George grew up in Morgantown, West Virginia, the grandson of immigrant coal miners. He was educated at Swarthmore College (B.A.), Harvard Law School (J.D.), Harvard Divinity School (MTS in Social Policy), and Oxford University (D.Phil. in philosophy of law). At Oxford, he studied under John Finnis and Joseph Raz.
George is the Herbert W. Vaughan senior fellow of the Witherspoon Institute, a senior fellow at the Hoover Institution, a research fellow at the Notre Dame Center for Ethics and Culture, and a Visiting Professor at Harvard Law School.
George served on the President’s Council on Bioethics and UNESCO’s World Commission on the Ethics of Scientific Knowledge and Technology; and is a member of the Council on Foreign Relations.

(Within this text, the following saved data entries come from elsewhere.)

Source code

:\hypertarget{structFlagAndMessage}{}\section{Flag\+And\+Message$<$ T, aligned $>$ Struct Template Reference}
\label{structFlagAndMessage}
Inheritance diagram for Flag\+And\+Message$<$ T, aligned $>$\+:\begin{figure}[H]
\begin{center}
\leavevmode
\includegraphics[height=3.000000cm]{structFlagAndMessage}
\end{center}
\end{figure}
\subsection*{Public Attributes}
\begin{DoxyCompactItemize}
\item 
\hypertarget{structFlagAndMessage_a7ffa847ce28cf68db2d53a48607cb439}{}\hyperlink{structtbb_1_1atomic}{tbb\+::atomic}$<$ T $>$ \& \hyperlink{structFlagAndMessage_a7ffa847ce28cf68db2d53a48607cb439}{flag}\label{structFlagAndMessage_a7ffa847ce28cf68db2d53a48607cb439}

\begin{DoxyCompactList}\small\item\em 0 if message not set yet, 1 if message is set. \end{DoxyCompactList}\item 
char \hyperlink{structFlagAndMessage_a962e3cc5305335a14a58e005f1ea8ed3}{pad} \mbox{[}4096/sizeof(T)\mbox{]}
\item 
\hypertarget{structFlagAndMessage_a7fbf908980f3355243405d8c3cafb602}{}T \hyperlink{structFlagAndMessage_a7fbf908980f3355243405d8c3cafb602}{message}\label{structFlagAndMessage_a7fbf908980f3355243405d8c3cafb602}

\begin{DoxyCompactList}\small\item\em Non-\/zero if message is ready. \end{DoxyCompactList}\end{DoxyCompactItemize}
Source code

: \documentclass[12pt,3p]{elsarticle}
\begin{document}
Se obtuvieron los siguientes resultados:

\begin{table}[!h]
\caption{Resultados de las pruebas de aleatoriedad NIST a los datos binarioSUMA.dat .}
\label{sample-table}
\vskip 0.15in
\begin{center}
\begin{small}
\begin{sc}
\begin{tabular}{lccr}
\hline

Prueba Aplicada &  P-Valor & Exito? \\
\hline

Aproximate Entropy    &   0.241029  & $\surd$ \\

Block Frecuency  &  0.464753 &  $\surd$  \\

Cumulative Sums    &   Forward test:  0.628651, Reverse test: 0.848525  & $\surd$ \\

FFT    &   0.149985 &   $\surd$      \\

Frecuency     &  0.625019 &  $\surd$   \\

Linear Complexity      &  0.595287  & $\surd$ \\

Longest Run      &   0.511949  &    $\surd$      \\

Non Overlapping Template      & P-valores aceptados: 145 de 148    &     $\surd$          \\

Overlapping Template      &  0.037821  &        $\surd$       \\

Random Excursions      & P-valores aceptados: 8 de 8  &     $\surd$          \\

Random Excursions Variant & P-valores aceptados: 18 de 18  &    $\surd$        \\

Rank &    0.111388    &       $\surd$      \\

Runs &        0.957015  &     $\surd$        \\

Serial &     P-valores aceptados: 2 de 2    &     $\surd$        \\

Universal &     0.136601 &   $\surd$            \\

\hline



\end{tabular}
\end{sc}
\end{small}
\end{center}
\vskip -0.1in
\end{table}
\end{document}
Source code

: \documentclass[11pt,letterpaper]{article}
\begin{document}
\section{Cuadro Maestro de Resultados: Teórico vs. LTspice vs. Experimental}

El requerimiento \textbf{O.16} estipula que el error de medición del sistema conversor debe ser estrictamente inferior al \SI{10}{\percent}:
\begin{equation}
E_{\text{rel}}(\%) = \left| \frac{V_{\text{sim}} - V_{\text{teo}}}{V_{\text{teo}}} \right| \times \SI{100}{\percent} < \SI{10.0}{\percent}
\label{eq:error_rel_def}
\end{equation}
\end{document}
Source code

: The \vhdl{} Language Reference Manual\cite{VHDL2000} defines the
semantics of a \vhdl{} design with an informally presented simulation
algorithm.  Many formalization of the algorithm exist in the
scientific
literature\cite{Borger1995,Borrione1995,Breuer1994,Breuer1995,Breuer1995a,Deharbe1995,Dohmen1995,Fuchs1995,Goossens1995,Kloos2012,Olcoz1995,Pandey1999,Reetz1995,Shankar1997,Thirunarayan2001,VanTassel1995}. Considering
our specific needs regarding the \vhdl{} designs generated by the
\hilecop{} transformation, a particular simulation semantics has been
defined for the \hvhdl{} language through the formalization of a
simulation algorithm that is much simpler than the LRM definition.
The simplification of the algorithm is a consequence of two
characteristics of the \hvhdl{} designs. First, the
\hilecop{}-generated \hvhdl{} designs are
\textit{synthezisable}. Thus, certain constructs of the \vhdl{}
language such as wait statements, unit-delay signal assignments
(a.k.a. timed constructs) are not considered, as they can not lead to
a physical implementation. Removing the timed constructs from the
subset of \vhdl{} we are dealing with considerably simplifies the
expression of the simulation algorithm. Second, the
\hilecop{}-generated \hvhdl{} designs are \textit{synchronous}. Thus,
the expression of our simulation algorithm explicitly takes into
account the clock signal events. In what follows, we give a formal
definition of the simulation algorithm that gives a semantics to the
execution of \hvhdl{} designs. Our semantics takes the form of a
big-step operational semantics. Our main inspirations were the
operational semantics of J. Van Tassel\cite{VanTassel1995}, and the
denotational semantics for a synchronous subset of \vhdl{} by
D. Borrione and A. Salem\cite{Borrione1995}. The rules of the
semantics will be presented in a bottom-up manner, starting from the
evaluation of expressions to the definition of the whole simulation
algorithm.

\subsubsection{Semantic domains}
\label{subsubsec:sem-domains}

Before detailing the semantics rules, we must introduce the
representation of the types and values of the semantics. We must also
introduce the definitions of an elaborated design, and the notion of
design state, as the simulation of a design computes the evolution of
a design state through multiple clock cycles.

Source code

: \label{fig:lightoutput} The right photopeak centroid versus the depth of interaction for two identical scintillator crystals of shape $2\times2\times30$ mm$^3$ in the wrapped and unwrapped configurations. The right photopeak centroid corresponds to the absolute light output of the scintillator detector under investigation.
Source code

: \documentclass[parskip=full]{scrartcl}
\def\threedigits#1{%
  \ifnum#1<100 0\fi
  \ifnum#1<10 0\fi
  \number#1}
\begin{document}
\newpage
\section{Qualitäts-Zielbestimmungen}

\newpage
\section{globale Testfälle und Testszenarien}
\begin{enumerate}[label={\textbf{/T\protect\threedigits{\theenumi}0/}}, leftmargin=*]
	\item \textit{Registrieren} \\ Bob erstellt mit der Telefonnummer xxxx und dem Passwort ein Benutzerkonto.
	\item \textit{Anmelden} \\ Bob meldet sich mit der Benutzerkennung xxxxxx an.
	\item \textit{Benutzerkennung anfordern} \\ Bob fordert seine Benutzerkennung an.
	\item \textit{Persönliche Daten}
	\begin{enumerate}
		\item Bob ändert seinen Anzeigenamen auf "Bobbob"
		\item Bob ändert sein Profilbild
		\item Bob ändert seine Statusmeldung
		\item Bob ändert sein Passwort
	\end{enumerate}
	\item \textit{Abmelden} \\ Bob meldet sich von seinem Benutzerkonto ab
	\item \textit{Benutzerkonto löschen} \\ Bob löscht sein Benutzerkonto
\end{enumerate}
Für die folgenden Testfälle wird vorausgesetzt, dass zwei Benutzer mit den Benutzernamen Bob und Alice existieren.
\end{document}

In 2008, he received the Presidential Citizens Medal, one of the highest honors that can be conferred on a civilian by the President of the United States, at a ceremony at the White House.

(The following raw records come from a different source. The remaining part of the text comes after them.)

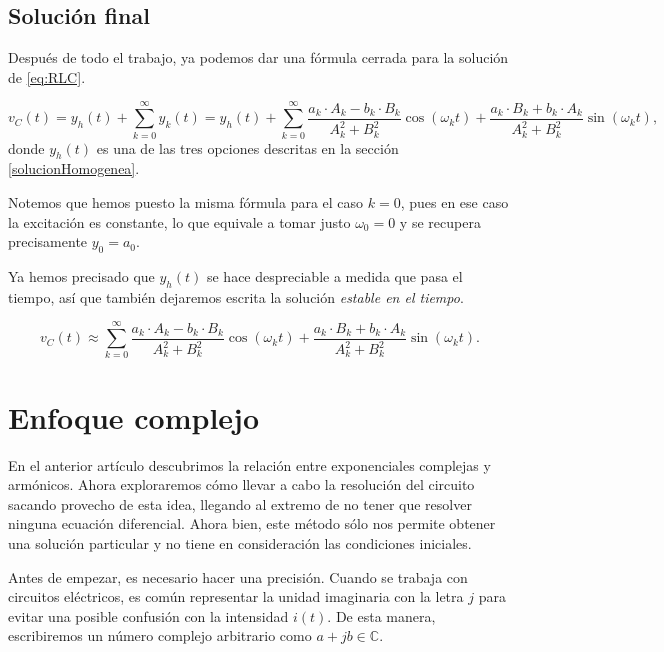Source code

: \subsection{Solución final}
Después de todo el trabajo, ya podemos dar una fórmula cerrada para la solución de \eqref{eq:RLC}.
\begin{mybox} \vspace{-4mm}
  \begin{equation}
    \label{eq:SolucionRLC}
    v_C(t) = y_h(t) + \sum _{k=0}^{\infty} y_k (t) = y_h(t) +  \sum _{k=0}^{\infty}  \frac{a_k\cdot A_k-b_k\cdot B_k}{A_k^2+B_k^2}\cos(\omega_kt) + \frac{a_k\cdot B_k + b_k\cdot A_k}{A_k^2+B_k^2}\sin(\omega_kt),
  \end{equation}
  donde $y_h(t)$ es una de las tres opciones descritas en la sección \ref{solucionHomogenea}.
\end{mybox}

Notemos que hemos puesto la misma fórmula para el caso $k=0$, pues en ese caso la excitación es constante, lo que equivale a tomar justo $\omega_0=0$ y se recupera precisamente $y_0=a_0$.

Ya hemos precisado que $y_h(t)$ se hace despreciable a medida que pasa el tiempo, así que también dejaremos escrita la solución \textit{estable en el tiempo}.

\begin{mybox} \vspace{-4mm}
  \begin{equation}
    \label{eq:SolucionRLC2}
    v_C(t) \approx \sum _{k=0}^{\infty}  \frac{a_k\cdot A_k-b_k\cdot B_k}{A_k^2+B_k^2}\cos(\omega_kt) + \frac{a_k\cdot B_k + b_k\cdot A_k}{A_k^2+B_k^2}\sin(\omega_kt).
  \end{equation}
\end{mybox}


\section{Enfoque complejo}

En el anterior artículo descubrimos la relación entre exponenciales complejas y armónicos. Ahora exploraremos cómo llevar a cabo la resolución del circuito sacando provecho de esta idea, llegando al extremo de no tener que resolver ninguna ecuación diferencial. Ahora bien, este método sólo nos permite obtener una solución particular y no tiene en consideración las condiciones iniciales.

Antes de empezar, es necesario hacer una precisión. Cuando se trabaja con circuitos eléctricos, es común representar la unidad imaginaria con la letra $j$ para evitar una posible confusión con la intensidad $i(t)$. De esta manera, escribiremos un número complejo arbitrario como $a+jb\in\mathbb{C}$.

George, a Roman Catholic, is considered one of the country’s leading conservative intellectuals. He drafted the Manhattan Declaration, a manifesto signed by Orthodox, Catholic, and Evangelical leaders that “promised resistance to the point of civil disobedience against any legislation that might implicate their churches or charities in abortion, embryo-destructive research, or same-sex marriage.”
He is the author of many books, including Natural Law, Liberalism, and Morality; The Meaning of Marriage: Family, State, Market and Morals; Embryo: A Defense of Human Life; What is Marriage? Man and Woman: A Defense; and Conscience and Its Enemies: Confronting the Dogmas of Liberal Secularism.